Stored data
= Beginning of Section =
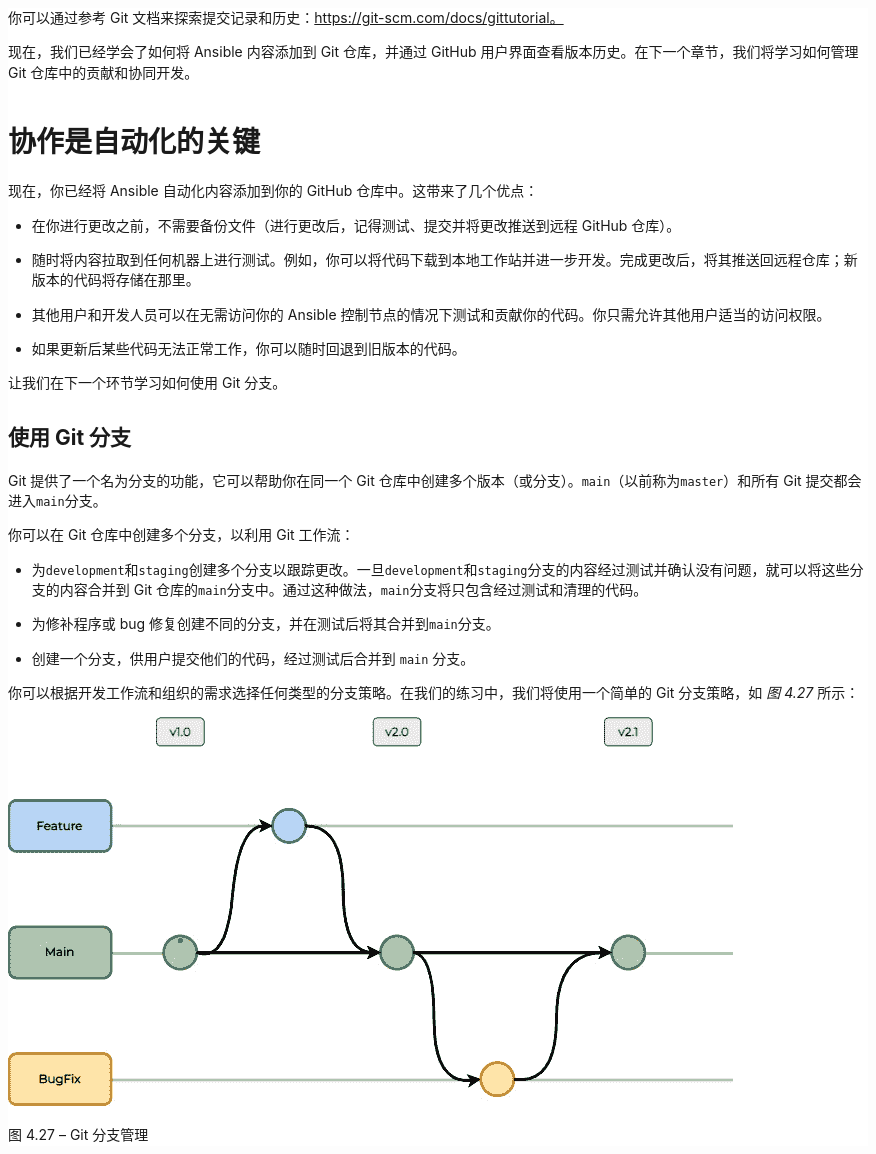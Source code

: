 你可以通过参考 Git 文档来探索提交记录和历史：https://git-scm.com/docs/gittutorial。

现在，我们已经学会了如何将 Ansible 内容添加到 Git 仓库，并通过 GitHub 用户界面查看版本历史。在下一个章节，我们将学习如何管理 Git 仓库中的贡献和协同开发。

# 协作是自动化的关键

现在，你已经将 Ansible 自动化内容添加到你的 GitHub 仓库中。这带来了几个优点：

+   在你进行更改之前，不需要备份文件（进行更改后，记得测试、提交并将更改推送到远程 GitHub 仓库）。

+   随时将内容拉取到任何机器上进行测试。例如，你可以将代码下载到本地工作站并进一步开发。完成更改后，将其推送回远程仓库；新版本的代码将存储在那里。

+   其他用户和开发人员可以在无需访问你的 Ansible 控制节点的情况下测试和贡献你的代码。你只需允许其他用户适当的访问权限。

+   如果更新后某些代码无法正常工作，你可以随时回退到旧版本的代码。

让我们在下一个环节学习如何使用 Git 分支。

## 使用 Git 分支

Git 提供了一个名为分支的功能，它可以帮助你在同一个 Git 仓库中创建多个版本（或分支）。`main`（以前称为`master`）和所有 Git 提交都会进入`main`分支。

你可以在 Git 仓库中创建多个分支，以利用 Git 工作流：

+   为`development`和`staging`创建多个分支以跟踪更改。一旦`development`和`staging`分支的内容经过测试并确认没有问题，就可以将这些分支的内容合并到 Git 仓库的`main`分支中。通过这种做法，`main`分支将只包含经过测试和清理的代码。

+   为修补程序或 bug 修复创建不同的分支，并在测试后将其合并到`main`分支。

+   创建一个分支，供用户提交他们的代码，经过测试后合并到 `main` 分支。

你可以根据开发工作流和组织的需求选择任何类型的分支策略。在我们的练习中，我们将使用一个简单的 Git 分支策略，如 *图 4.27* 所示：

![图 4.27 – Git 分支管理](img/B18383_04_27.jpg)

图 4.27 – Git 分支管理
= End of Section =
Problem to work on
Skip the pictures and quote each line of the entries above, from the first through the line with "现在，你已经将 Ansible 自动化内容添加到你的", exactly as it appears.

Response
Source code

: 你可以通过参考 Git 文档来探索提交记录和历史：https://git-scm.com/docs/gittutorial。

现在，我们已经学会了如何将 Ansible 内容添加到 Git 仓库，并通过 GitHub 用户界面查看版本历史。在下一个章节，我们将学习如何管理 Git 仓库中的贡献和协同开发。

# 协作是自动化的关键

现在，你已经将 Ansible 自动化内容添加到你的 GitHub 仓库中。这带来了几个优点：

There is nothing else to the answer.